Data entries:
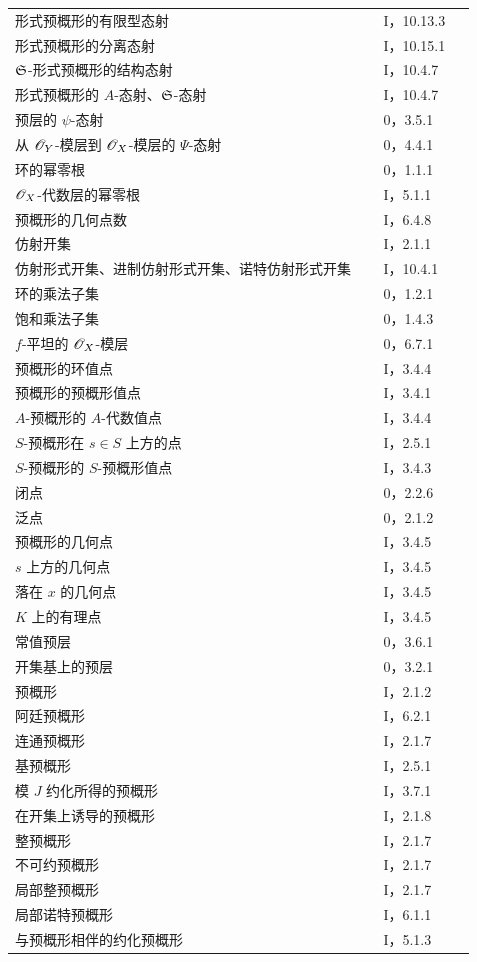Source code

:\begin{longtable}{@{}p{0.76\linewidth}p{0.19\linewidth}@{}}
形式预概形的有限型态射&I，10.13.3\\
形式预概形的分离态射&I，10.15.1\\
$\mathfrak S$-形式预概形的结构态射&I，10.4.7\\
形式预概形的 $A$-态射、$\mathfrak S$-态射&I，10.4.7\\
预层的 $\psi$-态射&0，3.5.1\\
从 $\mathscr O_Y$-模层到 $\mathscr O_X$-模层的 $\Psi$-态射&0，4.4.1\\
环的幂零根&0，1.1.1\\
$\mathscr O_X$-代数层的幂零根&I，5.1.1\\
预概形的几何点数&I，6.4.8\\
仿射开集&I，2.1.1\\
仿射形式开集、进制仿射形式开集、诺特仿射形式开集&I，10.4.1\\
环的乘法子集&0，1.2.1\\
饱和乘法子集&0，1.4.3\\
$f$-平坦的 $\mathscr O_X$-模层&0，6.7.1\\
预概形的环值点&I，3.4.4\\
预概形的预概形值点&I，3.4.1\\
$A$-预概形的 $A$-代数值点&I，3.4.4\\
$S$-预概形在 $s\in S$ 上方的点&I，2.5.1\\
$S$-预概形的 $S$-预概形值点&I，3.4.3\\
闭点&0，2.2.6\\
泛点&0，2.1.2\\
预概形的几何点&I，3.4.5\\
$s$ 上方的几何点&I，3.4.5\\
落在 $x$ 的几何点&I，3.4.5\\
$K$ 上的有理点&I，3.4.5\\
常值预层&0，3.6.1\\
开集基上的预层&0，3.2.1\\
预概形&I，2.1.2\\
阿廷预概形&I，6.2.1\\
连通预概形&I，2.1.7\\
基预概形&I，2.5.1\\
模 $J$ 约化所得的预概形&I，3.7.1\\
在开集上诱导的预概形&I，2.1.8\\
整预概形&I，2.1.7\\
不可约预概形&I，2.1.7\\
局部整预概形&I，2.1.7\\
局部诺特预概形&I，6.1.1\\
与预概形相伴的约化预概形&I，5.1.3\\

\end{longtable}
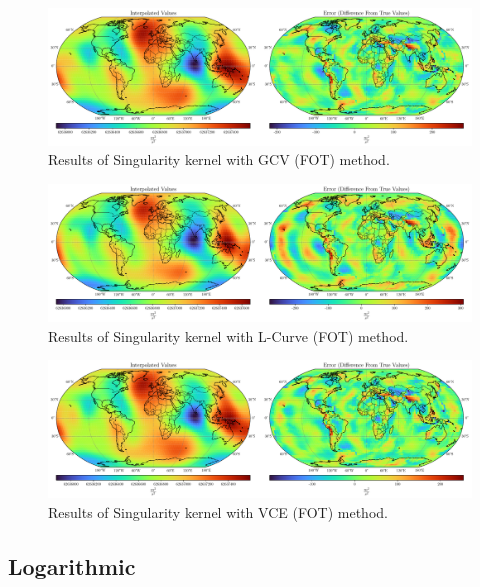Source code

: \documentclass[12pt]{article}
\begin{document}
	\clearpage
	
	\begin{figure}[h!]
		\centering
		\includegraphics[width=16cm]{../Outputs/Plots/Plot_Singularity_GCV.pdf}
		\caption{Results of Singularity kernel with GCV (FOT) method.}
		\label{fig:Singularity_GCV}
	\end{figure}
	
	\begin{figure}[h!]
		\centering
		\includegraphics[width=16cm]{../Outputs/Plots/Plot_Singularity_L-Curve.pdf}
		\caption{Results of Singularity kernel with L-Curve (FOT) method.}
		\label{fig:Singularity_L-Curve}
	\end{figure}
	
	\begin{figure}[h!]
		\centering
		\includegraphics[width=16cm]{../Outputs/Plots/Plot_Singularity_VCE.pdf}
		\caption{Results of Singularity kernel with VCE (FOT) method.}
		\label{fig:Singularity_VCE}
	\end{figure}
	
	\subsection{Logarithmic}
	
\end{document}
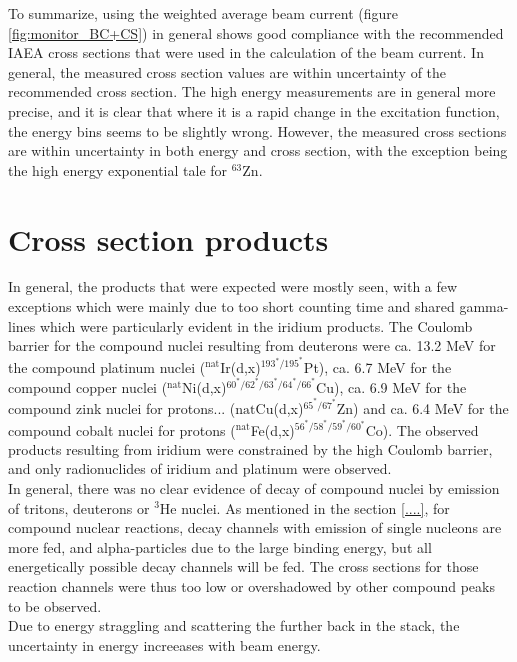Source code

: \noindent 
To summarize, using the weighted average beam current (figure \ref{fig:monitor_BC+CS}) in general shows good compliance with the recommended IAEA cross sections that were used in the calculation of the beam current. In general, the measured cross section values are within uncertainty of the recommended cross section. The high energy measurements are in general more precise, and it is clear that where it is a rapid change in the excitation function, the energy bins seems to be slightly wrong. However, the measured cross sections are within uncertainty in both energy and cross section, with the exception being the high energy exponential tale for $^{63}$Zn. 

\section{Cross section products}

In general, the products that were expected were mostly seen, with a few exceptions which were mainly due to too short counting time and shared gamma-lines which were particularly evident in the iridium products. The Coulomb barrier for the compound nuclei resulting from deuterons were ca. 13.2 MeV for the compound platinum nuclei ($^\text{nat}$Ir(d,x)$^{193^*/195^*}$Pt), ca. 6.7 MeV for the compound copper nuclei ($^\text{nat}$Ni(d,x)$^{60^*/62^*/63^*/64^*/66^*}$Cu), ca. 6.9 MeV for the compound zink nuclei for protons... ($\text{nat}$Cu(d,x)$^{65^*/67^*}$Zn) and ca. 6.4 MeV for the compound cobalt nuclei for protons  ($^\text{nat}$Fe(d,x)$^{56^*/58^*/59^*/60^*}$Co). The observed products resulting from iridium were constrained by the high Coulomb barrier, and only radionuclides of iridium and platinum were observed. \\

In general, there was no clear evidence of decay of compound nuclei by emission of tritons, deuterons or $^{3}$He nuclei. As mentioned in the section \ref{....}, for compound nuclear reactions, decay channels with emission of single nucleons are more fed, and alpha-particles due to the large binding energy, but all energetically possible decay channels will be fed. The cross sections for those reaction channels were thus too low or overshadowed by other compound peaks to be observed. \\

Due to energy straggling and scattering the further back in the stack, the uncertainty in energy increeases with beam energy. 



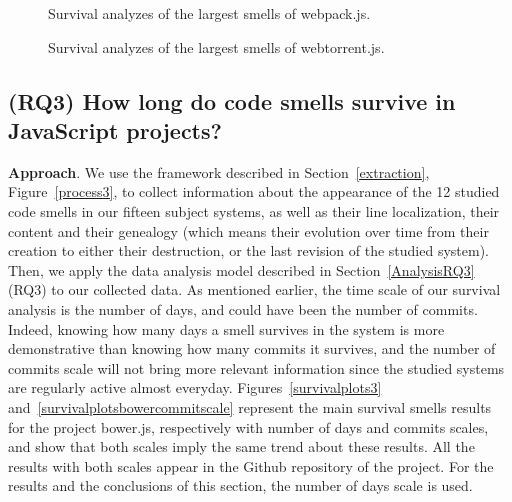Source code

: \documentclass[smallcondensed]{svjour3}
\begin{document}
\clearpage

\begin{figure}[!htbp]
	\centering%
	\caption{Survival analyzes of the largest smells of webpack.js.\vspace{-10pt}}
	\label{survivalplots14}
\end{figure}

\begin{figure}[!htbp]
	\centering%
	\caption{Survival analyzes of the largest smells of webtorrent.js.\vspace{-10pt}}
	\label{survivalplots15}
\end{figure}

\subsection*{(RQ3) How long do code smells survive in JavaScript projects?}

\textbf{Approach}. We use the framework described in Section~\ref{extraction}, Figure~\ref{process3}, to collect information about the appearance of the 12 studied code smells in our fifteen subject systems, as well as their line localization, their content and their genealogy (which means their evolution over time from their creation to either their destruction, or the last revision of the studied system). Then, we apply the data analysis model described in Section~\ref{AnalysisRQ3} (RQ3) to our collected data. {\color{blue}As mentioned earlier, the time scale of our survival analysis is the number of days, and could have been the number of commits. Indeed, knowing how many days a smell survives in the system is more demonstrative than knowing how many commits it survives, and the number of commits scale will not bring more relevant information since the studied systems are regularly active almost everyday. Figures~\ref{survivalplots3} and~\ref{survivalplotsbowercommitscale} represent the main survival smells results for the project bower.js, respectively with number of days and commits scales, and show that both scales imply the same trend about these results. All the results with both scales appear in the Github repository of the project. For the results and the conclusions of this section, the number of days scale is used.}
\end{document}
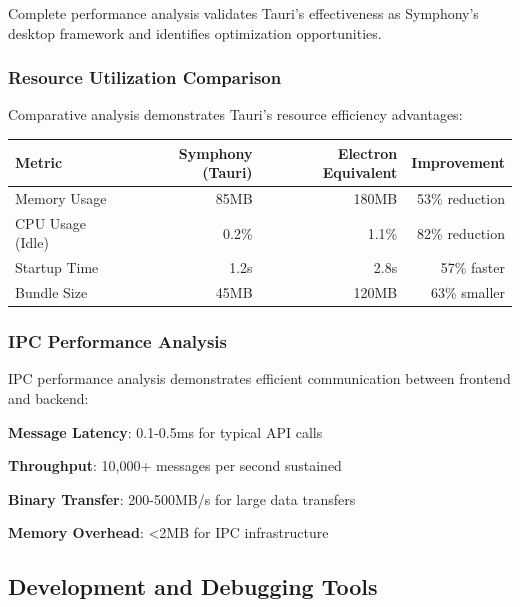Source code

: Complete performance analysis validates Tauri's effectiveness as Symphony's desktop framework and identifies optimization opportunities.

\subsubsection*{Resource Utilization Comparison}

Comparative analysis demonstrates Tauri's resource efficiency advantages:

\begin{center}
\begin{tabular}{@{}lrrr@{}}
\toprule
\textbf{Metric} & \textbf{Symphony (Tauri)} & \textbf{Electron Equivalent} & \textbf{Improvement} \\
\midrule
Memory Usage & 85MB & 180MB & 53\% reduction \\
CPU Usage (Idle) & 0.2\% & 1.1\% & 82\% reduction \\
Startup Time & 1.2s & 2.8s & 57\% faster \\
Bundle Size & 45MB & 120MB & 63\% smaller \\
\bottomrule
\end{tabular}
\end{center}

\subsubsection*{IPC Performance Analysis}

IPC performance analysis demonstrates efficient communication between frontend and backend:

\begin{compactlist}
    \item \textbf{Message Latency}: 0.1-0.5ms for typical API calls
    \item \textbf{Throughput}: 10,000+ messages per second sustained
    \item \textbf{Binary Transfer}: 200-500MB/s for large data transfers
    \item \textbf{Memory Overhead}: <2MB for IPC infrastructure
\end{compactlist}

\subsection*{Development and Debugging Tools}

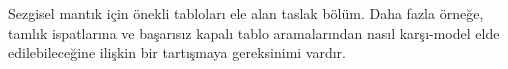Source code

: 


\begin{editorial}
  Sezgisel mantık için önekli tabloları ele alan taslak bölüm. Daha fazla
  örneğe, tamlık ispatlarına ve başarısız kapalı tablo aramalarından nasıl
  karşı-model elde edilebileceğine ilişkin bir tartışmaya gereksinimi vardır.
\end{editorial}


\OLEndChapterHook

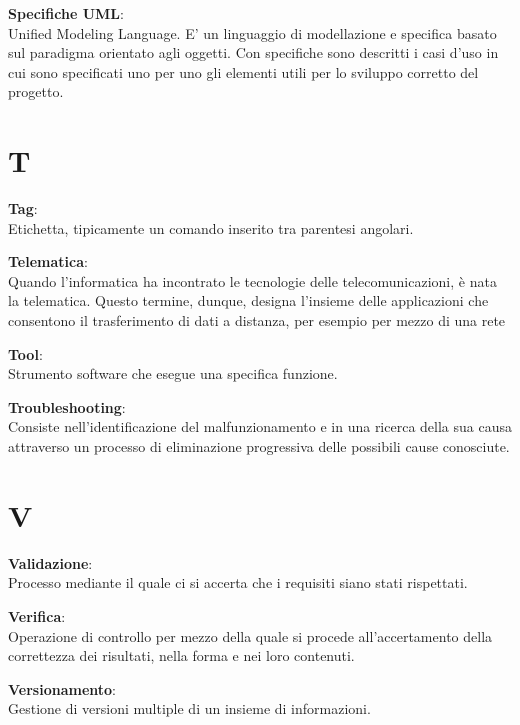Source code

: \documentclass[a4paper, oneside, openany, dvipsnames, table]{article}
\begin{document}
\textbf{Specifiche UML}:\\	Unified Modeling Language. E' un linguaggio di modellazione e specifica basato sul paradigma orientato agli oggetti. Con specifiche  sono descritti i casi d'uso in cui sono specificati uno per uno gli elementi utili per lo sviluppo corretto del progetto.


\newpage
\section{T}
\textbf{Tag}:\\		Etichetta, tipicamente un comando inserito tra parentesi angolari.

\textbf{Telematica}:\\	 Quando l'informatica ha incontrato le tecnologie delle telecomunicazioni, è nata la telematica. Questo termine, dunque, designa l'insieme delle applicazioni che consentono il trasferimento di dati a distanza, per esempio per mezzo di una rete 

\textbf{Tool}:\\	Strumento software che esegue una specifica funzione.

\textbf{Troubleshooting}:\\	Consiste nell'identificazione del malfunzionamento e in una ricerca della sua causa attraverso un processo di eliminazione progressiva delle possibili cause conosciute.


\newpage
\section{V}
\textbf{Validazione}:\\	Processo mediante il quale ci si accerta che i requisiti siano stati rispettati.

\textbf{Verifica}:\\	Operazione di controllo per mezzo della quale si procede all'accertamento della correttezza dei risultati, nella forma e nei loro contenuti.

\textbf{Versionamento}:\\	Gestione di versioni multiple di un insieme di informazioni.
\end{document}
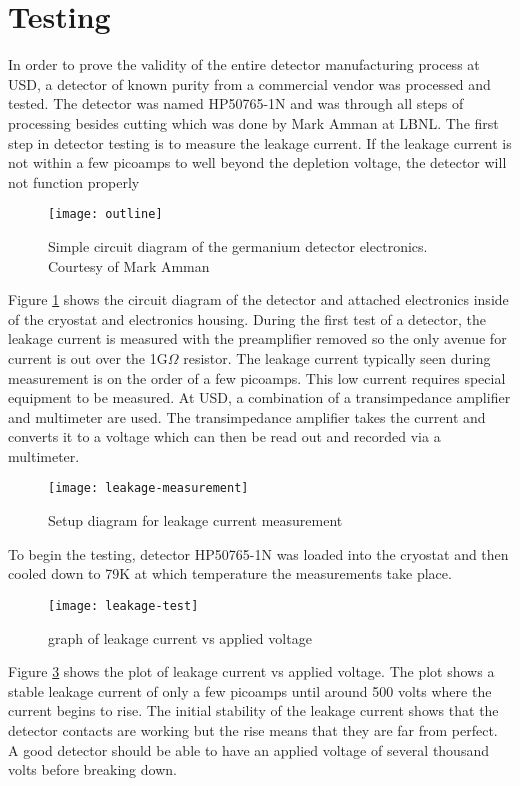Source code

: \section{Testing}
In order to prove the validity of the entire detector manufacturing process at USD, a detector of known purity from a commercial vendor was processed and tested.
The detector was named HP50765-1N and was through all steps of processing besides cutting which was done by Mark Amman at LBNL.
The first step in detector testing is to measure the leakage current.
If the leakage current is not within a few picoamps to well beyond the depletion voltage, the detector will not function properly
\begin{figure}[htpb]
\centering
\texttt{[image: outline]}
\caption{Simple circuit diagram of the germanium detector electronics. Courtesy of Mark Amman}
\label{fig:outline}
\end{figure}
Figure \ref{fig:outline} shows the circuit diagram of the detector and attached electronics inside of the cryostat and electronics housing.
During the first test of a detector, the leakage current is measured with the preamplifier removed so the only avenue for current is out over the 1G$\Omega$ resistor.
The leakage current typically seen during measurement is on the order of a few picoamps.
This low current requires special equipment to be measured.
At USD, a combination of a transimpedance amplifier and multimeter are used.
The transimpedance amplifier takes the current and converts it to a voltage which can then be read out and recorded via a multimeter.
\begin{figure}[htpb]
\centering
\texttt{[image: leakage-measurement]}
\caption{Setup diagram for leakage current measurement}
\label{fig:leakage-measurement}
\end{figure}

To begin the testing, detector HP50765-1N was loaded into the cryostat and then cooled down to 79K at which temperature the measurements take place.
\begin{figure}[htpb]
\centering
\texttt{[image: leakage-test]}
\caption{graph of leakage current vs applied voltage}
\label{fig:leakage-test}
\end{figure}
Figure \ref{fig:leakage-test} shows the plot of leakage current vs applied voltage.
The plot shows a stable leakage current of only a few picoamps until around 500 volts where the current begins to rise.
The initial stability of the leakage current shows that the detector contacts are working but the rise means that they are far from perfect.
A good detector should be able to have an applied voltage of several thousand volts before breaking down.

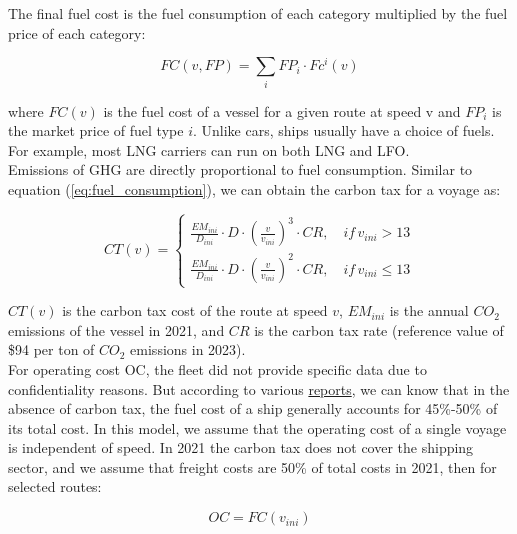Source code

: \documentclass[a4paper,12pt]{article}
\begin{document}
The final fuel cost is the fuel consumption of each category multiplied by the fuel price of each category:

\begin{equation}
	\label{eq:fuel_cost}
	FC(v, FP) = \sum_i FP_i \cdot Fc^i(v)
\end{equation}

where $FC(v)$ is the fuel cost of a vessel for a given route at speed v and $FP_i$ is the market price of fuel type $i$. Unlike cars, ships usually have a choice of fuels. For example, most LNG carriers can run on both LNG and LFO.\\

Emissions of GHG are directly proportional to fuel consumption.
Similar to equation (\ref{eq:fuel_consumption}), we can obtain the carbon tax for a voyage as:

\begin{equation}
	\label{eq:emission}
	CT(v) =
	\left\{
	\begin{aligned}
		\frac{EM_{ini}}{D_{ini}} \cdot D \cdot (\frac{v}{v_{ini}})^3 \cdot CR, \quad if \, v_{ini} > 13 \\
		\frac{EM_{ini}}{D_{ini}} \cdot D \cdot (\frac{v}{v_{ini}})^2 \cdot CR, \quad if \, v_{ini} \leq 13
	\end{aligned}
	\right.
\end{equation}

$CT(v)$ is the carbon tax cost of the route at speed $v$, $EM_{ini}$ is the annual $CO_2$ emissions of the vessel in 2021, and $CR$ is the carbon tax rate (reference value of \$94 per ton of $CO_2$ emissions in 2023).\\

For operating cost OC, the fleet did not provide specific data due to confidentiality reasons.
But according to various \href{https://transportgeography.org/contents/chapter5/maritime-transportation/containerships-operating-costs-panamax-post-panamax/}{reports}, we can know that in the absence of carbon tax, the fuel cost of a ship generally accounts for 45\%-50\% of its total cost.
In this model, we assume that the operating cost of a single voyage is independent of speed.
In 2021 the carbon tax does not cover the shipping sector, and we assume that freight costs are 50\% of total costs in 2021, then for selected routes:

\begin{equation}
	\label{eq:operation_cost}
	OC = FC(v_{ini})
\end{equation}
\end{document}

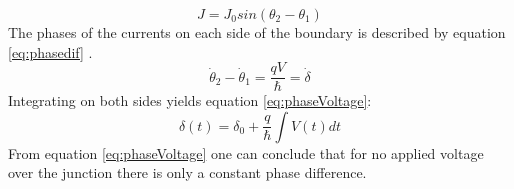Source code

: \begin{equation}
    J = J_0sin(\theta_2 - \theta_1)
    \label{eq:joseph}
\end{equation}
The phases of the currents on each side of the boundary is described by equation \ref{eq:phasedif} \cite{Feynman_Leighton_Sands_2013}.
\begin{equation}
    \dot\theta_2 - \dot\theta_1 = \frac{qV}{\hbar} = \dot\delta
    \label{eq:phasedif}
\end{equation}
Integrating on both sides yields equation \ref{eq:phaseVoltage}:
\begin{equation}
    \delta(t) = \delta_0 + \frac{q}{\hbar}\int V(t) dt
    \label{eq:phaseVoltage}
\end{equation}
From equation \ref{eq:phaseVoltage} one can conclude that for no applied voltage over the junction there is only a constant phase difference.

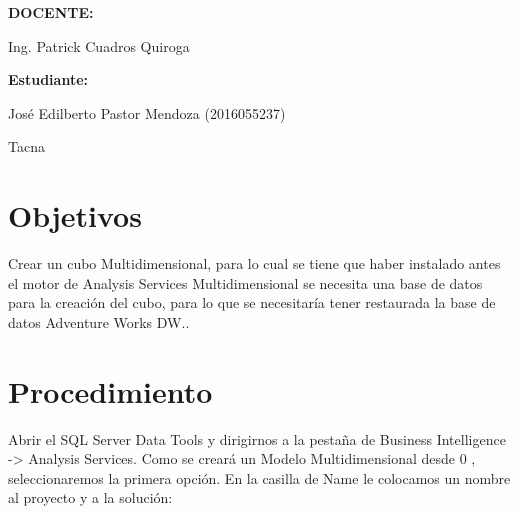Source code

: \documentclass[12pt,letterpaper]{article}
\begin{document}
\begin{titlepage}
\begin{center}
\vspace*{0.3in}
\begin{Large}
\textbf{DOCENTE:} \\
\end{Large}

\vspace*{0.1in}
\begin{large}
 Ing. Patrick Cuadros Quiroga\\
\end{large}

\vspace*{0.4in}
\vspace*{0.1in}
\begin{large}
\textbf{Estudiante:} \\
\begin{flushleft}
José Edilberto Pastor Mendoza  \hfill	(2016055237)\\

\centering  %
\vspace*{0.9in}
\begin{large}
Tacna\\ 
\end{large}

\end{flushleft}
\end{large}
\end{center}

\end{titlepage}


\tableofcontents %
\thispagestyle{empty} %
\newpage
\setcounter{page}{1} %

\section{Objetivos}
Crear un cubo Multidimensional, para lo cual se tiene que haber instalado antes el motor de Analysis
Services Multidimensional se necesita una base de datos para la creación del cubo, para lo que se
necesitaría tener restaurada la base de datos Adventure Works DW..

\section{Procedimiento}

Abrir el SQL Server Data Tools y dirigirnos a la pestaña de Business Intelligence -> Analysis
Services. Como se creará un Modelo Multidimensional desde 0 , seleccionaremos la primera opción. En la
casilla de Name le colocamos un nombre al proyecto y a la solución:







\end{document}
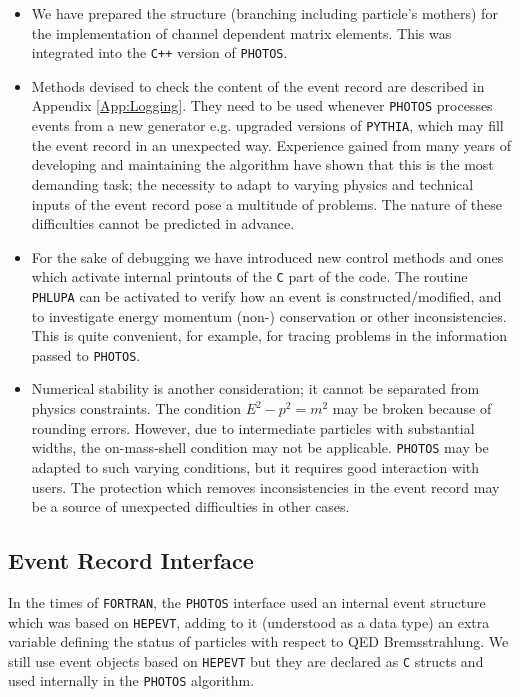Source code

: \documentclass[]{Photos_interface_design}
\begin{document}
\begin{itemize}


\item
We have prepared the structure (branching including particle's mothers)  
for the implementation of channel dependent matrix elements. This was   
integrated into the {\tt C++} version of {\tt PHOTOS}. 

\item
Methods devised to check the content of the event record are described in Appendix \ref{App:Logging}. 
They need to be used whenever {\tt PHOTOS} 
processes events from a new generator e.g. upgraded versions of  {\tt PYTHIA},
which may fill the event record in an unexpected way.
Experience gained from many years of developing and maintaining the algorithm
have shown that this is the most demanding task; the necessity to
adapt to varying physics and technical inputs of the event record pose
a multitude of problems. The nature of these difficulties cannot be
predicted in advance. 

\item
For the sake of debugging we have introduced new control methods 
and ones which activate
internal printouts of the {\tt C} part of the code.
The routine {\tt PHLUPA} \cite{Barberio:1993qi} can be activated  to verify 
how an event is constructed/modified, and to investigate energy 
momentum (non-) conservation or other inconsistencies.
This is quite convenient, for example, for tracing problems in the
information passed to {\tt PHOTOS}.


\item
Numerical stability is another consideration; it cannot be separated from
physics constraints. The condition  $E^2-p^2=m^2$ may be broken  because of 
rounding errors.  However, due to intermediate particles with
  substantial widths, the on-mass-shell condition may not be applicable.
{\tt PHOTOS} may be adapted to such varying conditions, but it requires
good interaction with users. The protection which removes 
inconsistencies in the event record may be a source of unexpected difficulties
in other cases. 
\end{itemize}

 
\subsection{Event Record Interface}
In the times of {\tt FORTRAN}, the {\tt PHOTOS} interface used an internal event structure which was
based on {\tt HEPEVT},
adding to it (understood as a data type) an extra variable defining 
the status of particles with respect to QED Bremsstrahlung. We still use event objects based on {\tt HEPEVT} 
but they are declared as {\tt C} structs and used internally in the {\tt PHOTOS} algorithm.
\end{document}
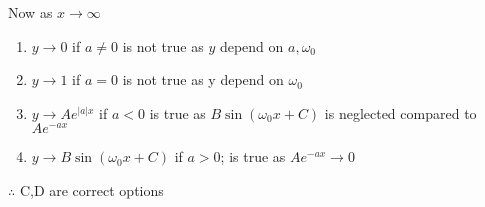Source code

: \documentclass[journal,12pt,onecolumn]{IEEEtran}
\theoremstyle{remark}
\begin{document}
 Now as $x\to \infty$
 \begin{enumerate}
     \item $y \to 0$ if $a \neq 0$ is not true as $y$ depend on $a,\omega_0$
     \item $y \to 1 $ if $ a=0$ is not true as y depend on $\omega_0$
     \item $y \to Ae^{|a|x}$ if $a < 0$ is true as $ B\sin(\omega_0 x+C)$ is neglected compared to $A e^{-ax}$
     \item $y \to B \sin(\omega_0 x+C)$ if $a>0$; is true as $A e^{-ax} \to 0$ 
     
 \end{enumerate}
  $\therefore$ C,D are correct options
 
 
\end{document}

Task statement — What you give back should be exactly the lines from the top of the data above down to and including the line with "落在 $x$ 的几何点&I，3.4.5\\", minus any pictures.

Written solution —
Source code

:\begin{longtable}{@{}p{0.76\linewidth}p{0.19\linewidth}@{}}
形式预概形的有限型态射&I，10.13.3\\
形式预概形的分离态射&I，10.15.1\\
$\mathfrak S$-形式预概形的结构态射&I，10.4.7\\
形式预概形的 $A$-态射、$\mathfrak S$-态射&I，10.4.7\\
预层的 $\psi$-态射&0，3.5.1\\
从 $\mathscr O_Y$-模层到 $\mathscr O_X$-模层的 $\Psi$-态射&0，4.4.1\\
环的幂零根&0，1.1.1\\
$\mathscr O_X$-代数层的幂零根&I，5.1.1\\
预概形的几何点数&I，6.4.8\\
仿射开集&I，2.1.1\\
仿射形式开集、进制仿射形式开集、诺特仿射形式开集&I，10.4.1\\
环的乘法子集&0，1.2.1\\
饱和乘法子集&0，1.4.3\\
$f$-平坦的 $\mathscr O_X$-模层&0，6.7.1\\
预概形的环值点&I，3.4.4\\
预概形的预概形值点&I，3.4.1\\
$A$-预概形的 $A$-代数值点&I，3.4.4\\
$S$-预概形在 $s\in S$ 上方的点&I，2.5.1\\
$S$-预概形的 $S$-预概形值点&I，3.4.3\\
闭点&0，2.2.6\\
泛点&0，2.1.2\\
预概形的几何点&I，3.4.5\\
$s$ 上方的几何点&I，3.4.5\\
落在 $x$ 的几何点&I，3.4.5\\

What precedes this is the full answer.